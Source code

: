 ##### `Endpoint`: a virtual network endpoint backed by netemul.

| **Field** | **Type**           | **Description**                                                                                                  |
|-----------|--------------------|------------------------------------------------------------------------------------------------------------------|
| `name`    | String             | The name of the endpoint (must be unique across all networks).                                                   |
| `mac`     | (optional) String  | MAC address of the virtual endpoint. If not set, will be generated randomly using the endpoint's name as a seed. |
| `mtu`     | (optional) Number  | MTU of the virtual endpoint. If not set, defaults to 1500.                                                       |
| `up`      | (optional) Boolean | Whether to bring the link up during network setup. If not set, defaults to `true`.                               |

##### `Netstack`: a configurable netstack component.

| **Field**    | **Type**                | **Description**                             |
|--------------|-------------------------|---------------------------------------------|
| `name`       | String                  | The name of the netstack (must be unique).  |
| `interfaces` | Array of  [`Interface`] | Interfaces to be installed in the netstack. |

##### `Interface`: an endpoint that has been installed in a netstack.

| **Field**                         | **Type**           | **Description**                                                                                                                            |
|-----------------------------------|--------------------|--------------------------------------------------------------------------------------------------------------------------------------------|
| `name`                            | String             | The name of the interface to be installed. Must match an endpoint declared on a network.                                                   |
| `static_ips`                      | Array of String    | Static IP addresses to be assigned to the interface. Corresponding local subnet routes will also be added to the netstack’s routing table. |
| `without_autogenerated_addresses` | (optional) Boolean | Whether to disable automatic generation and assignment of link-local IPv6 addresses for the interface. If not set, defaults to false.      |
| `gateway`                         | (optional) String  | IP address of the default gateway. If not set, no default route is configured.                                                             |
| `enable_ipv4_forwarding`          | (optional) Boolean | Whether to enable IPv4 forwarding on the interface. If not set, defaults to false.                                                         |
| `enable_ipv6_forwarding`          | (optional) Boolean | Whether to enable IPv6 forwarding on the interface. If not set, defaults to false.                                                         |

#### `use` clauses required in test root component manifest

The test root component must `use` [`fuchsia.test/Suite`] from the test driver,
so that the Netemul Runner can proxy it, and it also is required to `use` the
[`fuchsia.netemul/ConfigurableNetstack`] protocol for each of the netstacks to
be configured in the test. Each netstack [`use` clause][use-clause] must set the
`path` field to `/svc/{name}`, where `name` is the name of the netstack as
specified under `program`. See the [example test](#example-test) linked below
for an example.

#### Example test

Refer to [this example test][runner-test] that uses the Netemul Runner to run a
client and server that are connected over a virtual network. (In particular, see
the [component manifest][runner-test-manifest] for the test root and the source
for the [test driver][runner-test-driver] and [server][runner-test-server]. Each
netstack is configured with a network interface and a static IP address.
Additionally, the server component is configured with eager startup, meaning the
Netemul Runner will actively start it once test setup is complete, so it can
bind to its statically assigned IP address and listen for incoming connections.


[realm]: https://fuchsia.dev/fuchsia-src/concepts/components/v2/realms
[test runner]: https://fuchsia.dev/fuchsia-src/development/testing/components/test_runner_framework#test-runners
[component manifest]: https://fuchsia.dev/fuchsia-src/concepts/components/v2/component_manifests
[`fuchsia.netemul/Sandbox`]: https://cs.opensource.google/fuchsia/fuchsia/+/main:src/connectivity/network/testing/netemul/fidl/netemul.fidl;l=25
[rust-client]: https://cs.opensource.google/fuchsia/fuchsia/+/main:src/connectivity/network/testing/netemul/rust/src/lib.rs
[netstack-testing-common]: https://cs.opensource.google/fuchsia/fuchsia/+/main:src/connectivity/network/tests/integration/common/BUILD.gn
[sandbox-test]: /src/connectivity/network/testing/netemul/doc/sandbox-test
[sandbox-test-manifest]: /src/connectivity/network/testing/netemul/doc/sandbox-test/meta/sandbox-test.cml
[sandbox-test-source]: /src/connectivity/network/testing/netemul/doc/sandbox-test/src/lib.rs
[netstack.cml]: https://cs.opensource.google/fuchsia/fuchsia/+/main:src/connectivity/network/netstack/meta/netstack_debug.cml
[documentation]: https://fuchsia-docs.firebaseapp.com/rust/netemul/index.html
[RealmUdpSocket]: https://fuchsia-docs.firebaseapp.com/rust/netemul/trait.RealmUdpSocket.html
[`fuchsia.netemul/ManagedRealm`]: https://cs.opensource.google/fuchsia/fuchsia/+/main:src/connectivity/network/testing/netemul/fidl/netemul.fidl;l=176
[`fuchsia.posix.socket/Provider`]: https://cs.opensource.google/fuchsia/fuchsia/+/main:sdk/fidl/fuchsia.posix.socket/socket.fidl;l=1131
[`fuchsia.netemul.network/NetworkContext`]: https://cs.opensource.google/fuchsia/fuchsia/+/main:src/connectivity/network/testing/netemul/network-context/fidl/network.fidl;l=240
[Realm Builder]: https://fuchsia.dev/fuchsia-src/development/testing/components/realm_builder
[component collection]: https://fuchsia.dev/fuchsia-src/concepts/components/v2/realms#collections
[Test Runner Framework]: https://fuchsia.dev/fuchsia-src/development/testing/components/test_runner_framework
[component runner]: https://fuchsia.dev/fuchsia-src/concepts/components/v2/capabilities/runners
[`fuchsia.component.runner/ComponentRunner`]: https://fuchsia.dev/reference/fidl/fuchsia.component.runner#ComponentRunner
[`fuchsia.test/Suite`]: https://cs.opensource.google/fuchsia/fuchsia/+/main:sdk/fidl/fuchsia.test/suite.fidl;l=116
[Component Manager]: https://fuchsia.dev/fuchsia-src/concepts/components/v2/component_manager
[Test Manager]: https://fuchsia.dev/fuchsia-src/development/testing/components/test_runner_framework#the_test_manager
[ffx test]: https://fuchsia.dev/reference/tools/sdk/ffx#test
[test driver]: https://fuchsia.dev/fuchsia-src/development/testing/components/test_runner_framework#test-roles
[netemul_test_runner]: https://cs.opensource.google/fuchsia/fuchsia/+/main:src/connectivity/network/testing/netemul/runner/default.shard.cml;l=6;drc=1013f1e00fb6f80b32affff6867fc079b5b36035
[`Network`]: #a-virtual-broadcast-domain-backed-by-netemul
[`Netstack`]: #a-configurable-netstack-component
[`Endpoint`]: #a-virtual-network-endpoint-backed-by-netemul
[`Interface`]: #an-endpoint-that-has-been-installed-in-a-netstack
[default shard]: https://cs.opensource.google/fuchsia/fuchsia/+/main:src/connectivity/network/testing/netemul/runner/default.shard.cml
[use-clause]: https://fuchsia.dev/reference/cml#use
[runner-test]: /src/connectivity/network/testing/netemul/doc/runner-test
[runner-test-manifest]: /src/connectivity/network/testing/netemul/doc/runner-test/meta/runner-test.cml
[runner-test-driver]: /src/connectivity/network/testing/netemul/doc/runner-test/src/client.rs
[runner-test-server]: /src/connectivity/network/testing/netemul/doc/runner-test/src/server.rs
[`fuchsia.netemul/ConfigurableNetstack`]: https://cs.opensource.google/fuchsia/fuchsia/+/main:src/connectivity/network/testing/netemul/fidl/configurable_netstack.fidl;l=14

• • • • •

=== Task to complete ===
Reproduce the material. Keep every word as written.

=== Answer section ===
Source code

: ##### `Endpoint`: a virtual network endpoint backed by netemul.

| **Field** | **Type**           | **Description**                                                                                                  |
|-----------|--------------------|------------------------------------------------------------------------------------------------------------------|
| `name`    | String             | The name of the endpoint (must be unique across all networks).                                                   |
| `mac`     | (optional) String  | MAC address of the virtual endpoint. If not set, will be generated randomly using the endpoint's name as a seed. |
| `mtu`     | (optional) Number  | MTU of the virtual endpoint. If not set, defaults to 1500.                                                       |
| `up`      | (optional) Boolean | Whether to bring the link up during network setup. If not set, defaults to `true`.                               |

##### `Netstack`: a configurable netstack component.

| **Field**    | **Type**                | **Description**                             |
|--------------|-------------------------|---------------------------------------------|
| `name`       | String                  | The name of the netstack (must be unique).  |
| `interfaces` | Array of  [`Interface`] | Interfaces to be installed in the netstack. |

##### `Interface`: an endpoint that has been installed in a netstack.

| **Field**                         | **Type**           | **Description**                                                                                                                            |
|-----------------------------------|--------------------|--------------------------------------------------------------------------------------------------------------------------------------------|
| `name`                            | String             | The name of the interface to be installed. Must match an endpoint declared on a network.                                                   |
| `static_ips`                      | Array of String    | Static IP addresses to be assigned to the interface. Corresponding local subnet routes will also be added to the netstack’s routing table. |
| `without_autogenerated_addresses` | (optional) Boolean | Whether to disable automatic generation and assignment of link-local IPv6 addresses for the interface. If not set, defaults to false.      |
| `gateway`                         | (optional) String  | IP address of the default gateway. If not set, no default route is configured.                                                             |
| `enable_ipv4_forwarding`          | (optional) Boolean | Whether to enable IPv4 forwarding on the interface. If not set, defaults to false.                                                         |
| `enable_ipv6_forwarding`          | (optional) Boolean | Whether to enable IPv6 forwarding on the interface. If not set, defaults to false.                                                         |

#### `use` clauses required in test root component manifest

The test root component must `use` [`fuchsia.test/Suite`] from the test driver,
so that the Netemul Runner can proxy it, and it also is required to `use` the
[`fuchsia.netemul/ConfigurableNetstack`] protocol for each of the netstacks to
be configured in the test. Each netstack [`use` clause][use-clause] must set the
`path` field to `/svc/{name}`, where `name` is the name of the netstack as
specified under `program`. See the [example test](#example-test) linked below
for an example.

#### Example test

Refer to [this example test][runner-test] that uses the Netemul Runner to run a
client and server that are connected over a virtual network. (In particular, see
the [component manifest][runner-test-manifest] for the test root and the source
for the [test driver][runner-test-driver] and [server][runner-test-server]. Each
netstack is configured with a network interface and a static IP address.
Additionally, the server component is configured with eager startup, meaning the
Netemul Runner will actively start it once test setup is complete, so it can
bind to its statically assigned IP address and listen for incoming connections.


[realm]: https://fuchsia.dev/fuchsia-src/concepts/components/v2/realms
[test runner]: https://fuchsia.dev/fuchsia-src/development/testing/components/test_runner_framework#test-runners
[component manifest]: https://fuchsia.dev/fuchsia-src/concepts/components/v2/component_manifests
[`fuchsia.netemul/Sandbox`]: https://cs.opensource.google/fuchsia/fuchsia/+/main:src/connectivity/network/testing/netemul/fidl/netemul.fidl;l=25
[rust-client]: https://cs.opensource.google/fuchsia/fuchsia/+/main:src/connectivity/network/testing/netemul/rust/src/lib.rs
[netstack-testing-common]: https://cs.opensource.google/fuchsia/fuchsia/+/main:src/connectivity/network/tests/integration/common/BUILD.gn
[sandbox-test]: /src/connectivity/network/testing/netemul/doc/sandbox-test
[sandbox-test-manifest]: /src/connectivity/network/testing/netemul/doc/sandbox-test/meta/sandbox-test.cml
[sandbox-test-source]: /src/connectivity/network/testing/netemul/doc/sandbox-test/src/lib.rs
[netstack.cml]: https://cs.opensource.google/fuchsia/fuchsia/+/main:src/connectivity/network/netstack/meta/netstack_debug.cml
[documentation]: https://fuchsia-docs.firebaseapp.com/rust/netemul/index.html
[RealmUdpSocket]: https://fuchsia-docs.firebaseapp.com/rust/netemul/trait.RealmUdpSocket.html
[`fuchsia.netemul/ManagedRealm`]: https://cs.opensource.google/fuchsia/fuchsia/+/main:src/connectivity/network/testing/netemul/fidl/netemul.fidl;l=176
[`fuchsia.posix.socket/Provider`]: https://cs.opensource.google/fuchsia/fuchsia/+/main:sdk/fidl/fuchsia.posix.socket/socket.fidl;l=1131
[`fuchsia.netemul.network/NetworkContext`]: https://cs.opensource.google/fuchsia/fuchsia/+/main:src/connectivity/network/testing/netemul/network-context/fidl/network.fidl;l=240
[Realm Builder]: https://fuchsia.dev/fuchsia-src/development/testing/components/realm_builder
[component collection]: https://fuchsia.dev/fuchsia-src/concepts/components/v2/realms#collections
[Test Runner Framework]: https://fuchsia.dev/fuchsia-src/development/testing/components/test_runner_framework
[component runner]: https://fuchsia.dev/fuchsia-src/concepts/components/v2/capabilities/runners
[`fuchsia.component.runner/ComponentRunner`]: https://fuchsia.dev/reference/fidl/fuchsia.component.runner#ComponentRunner
[`fuchsia.test/Suite`]: https://cs.opensource.google/fuchsia/fuchsia/+/main:sdk/fidl/fuchsia.test/suite.fidl;l=116
[Component Manager]: https://fuchsia.dev/fuchsia-src/concepts/components/v2/component_manager
[Test Manager]: https://fuchsia.dev/fuchsia-src/development/testing/components/test_runner_framework#the_test_manager
[ffx test]: https://fuchsia.dev/reference/tools/sdk/ffx#test
[test driver]: https://fuchsia.dev/fuchsia-src/development/testing/components/test_runner_framework#test-roles
[netemul_test_runner]: https://cs.opensource.google/fuchsia/fuchsia/+/main:src/connectivity/network/testing/netemul/runner/default.shard.cml;l=6;drc=1013f1e00fb6f80b32affff6867fc079b5b36035
[`Network`]: #a-virtual-broadcast-domain-backed-by-netemul
[`Netstack`]: #a-configurable-netstack-component
[`Endpoint`]: #a-virtual-network-endpoint-backed-by-netemul
[`Interface`]: #an-endpoint-that-has-been-installed-in-a-netstack
[default shard]: https://cs.opensource.google/fuchsia/fuchsia/+/main:src/connectivity/network/testing/netemul/runner/default.shard.cml
[use-clause]: https://fuchsia.dev/reference/cml#use
[runner-test]: /src/connectivity/network/testing/netemul/doc/runner-test
[runner-test-manifest]: /src/connectivity/network/testing/netemul/doc/runner-test/meta/runner-test.cml
[runner-test-driver]: /src/connectivity/network/testing/netemul/doc/runner-test/src/client.rs
[runner-test-server]: /src/connectivity/network/testing/netemul/doc/runner-test/src/server.rs
[`fuchsia.netemul/ConfigurableNetstack`]: https://cs.opensource.google/fuchsia/fuchsia/+/main:src/connectivity/network/testing/netemul/fidl/configurable_netstack.fidl;l=14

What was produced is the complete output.